Can the $0$-norm represent determinism? In Scott Aaronson's Quantum Computing since Democritus, he presents classical probability theory as based on the $1$-norm, and QM as based on the $2$-norm. 

Call $\{v_1,\ldots,v_N\}$ a unit vector in the $p$-norm if $|v_1|^{\ p}+\cdots+|v_N|^{\ p}=1$

The slide below is from a presentation of his.



Now, he seems to claim that the $1$-norm and the $2$-norm are the only options here, although earlier in the book he allowed for three choices:

(1) determinism, (2) classical probabilities, or (3) quantum mechanics.

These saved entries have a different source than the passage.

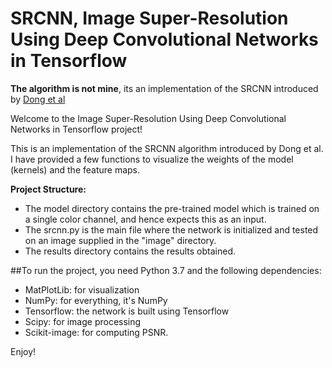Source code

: # SRCNN, Image Super-Resolution Using Deep Convolutional Networks in Tensorflow

**The algorithm is not mine**, its an implementation of the SRCNN introduced by [Dong et al](https://arxiv.org/pdf/1501.00092.pdf)

Welcome to the Image Super-Resolution Using Deep Convolutional Networks in Tensorflow project!

This is an implementation of the SRCNN algorithm introduced by Dong et al. I have provided a few functions to visualize the weights of the model (kernels) and the feature maps.

**Project Structure:**

- The model directory contains the pre-trained model which is trained on a single color channel, and hence expects this as an input.
- The srcnn.py is the main file where the network is initialized and tested on an image supplied in the "image" directory.
- The results directory contains the results obtained.

##To run the project, you need Python 3.7 and the following dependencies:

- MatPlotLib: for visualization
- NumPy: for everything, it's NumPy
- Tensorflow: the network is built using Tensorflow
- Scipy: for image processing
- Scikit-image: for computing PSNR.

Enjoy!
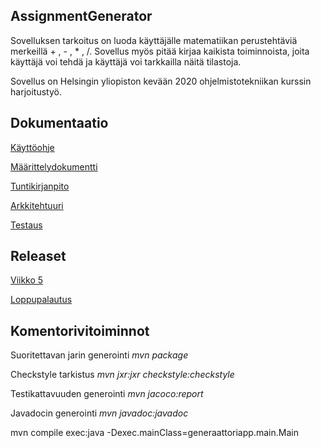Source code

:  ## AssignmentGenerator

Sovelluksen tarkoitus on luoda käyttäjälle matematiikan perustehtäviä merkeillä + , - , * , /. Sovellus myös pitää kirjaa kaikista toiminnoista, joita käyttäjä voi tehdä ja käyttäjä voi tarkkailla näitä tilastoja.

Sovellus on Helsingin yliopiston kevään 2020 ohjelmistotekniikan kurssin harjoitustyö.

## Dokumentaatio

[Käyttöohje](https://github.com/mcpetri/ot-harjoitustyo/blob/master/Dokumentointi/kayttoohje.md)

[Määrittelydokumentti](https://github.com/mcpetri/ot-harjoitustyo/blob/master/Dokumentointi/Maarittelydokumentti.md)

[Tuntikirjanpito](https://github.com/mcpetri/ot-harjoitustyo/blob/master/Dokumentointi/tuntikirjanpito.md)

[Arkkitehtuuri](https://github.com/mcpetri/ot-harjoitustyo/blob/master/Dokumentointi/arkkitehtuuri.md)

[Testaus]()


## Releaset

[Viikko 5](https://github.com/mcpetri/ot-harjoitustyo/releases/tag/viikko5)

[Loppupalautus]()

## Komentorivitoiminnot

Suoritettavan jarin generointi *mvn package*

Checkstyle tarkistus *mvn jxr:jxr checkstyle:checkstyle*

Testikattavuuden generointi *mvn jacoco:report*

Javadocin generointi *mvn javadoc:javadoc*

mvn compile exec:java -Dexec.mainClass=generaattoriapp.main.Main



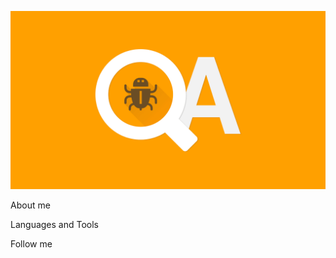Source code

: [![Header](https://github.com/VladRudenko/vladrudenko/blob/main/assets/qa-2-min.png)](https://www.linkedin.com/in/vlad-rudenko-06a5b424b/)

About me

Languages and Tools

Follow me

My question is: Would it be natural to let determinism be simply based on the $0$-norm? Is this problematic? Wouldn't the definition $0^0=0$ (for this purpose) and $p_i\in\{0,1\}$ suffice?
If so, what would be the equivalent to "probability vector" and "amplitude vector" be called?
("Indicator vector"??)
 A: Yes, all of this works out. You just get finite sets and functions between them. 
Incidentally, if you want an even more abstract approach to probability that unifies classical and quantum probability into one framework, check out noncommutative probability. I've written about this here and the specialization to the cases Aaronson describes is given here. 
A: Another way to view the 0-norm or determinism condition is as the intersection of the 1- and 2-norm conditions. In that respect it is not a different type of theory, only a special case, and it can be considered a matter of convention whether you count it as distinct given the other two. 
Positivity assumptions are crucial in limiting the set of possibilities to two or three.
A: I remember reading Scott Aarronsons Post on this topic. However, I must say this
(1) Its unclear what the norm is in classical probability is to begin with; and what is meant by classical probability. 
(2) its unclear to me what Quantum probability is; and what its distinction (other than as a matter of formal details is). 
One can see Narens "2014, Probabilistic Lattices",  "Probability: an Examination of Qualitative and Logical Foundations" and for more formal work, his books 1985, "Abstract Measurement Theory" and Theories of Meaninfulness  see https://books.google.com.au/books?id=Bh23CgAAQBAJ&pg=PA186&lpg=PA186&dq=Narens+2014&source=bl&ots=K3Ny5Uv_sm&sig=YDJrE28W3uncAJEt2Cs2vXSepTo&hl=en&sa=X&ved=0ahUKEwifqPWjjNrTAhUFGZQKHbMsAssQ6AEIQTAF#v=onepage&q=Narens%202014&f=false
(3) And that is because its unclear to me what Probability in general is. I begin to suspect, that Quantum probability (or rather just probability) if it to ever work at all, must act in an odd, logic based albeit somewhat contextual fashion such as in Quantum mechanics. 
Whilst I do not reject the formal division, I reject the division in terminology. It often licenses one to think that some well understood concept, works differently in the Quantum Realm. When it has never been understood to begin with, seen its inception by the drunken gambler Cardano. 
In contrast to the axioms (of  a formal form). There are differences, but Q probability (much as I hate to use this term, or the term classical probability) roughly subscribes to the same axioms and axiom schemata.
But there are differences of course, but this is the case, under any different interpretation or truth condition of chance; whether intended for QM or classical cases or both, or neither. Otherwise one would begin to suspect, that nothing different is being said
.
 Just as much as, the measure theoretical interpretation, is an interpretation, or frequentism is; even if the former, is as much of an non-interpretation, as a inter-pretation can be
A: I hope E T Jaynes ("Probability: the logic of Science, 2003") 
is not right when he says, that were I to alive in 1000 years hence, I would find that no progress has been made whatso-ever; not that his approach, logico/objective Bayesian approach, is going to help, with regard to QM or non QM matters though
Either by making some sense of what it (probability) meant to begin with, or by throwing it ,that is the entire concept of probability/plausibility,aka 'graded modal logic' whether qualitative or numerical, ontic, prescriptive or descriptive,  out of the history books and the dictionary and out of the academy.
As I think Simon Saunders said, in one of his contributions to the compendium in his co-edited, 2012,See(https://www.amazon.com/Many-Worlds-Everett-Quantum-Reality/dp/0199655502) (or rather chance?)
I say chance/probability, because as I see it, accompanying any (nearly any) formalism, reconstruction or interpretation of Quantum mechanics, is an account of probability. 
By this is meant, the interpretation, or the formalism, or some combination in between. Its not yet clear that Quantum probability is any different. partly because its unclear whether we ever understood what probability means to begin with.  QM can consider it to be roughly just another interpretation whose truth conditions are different.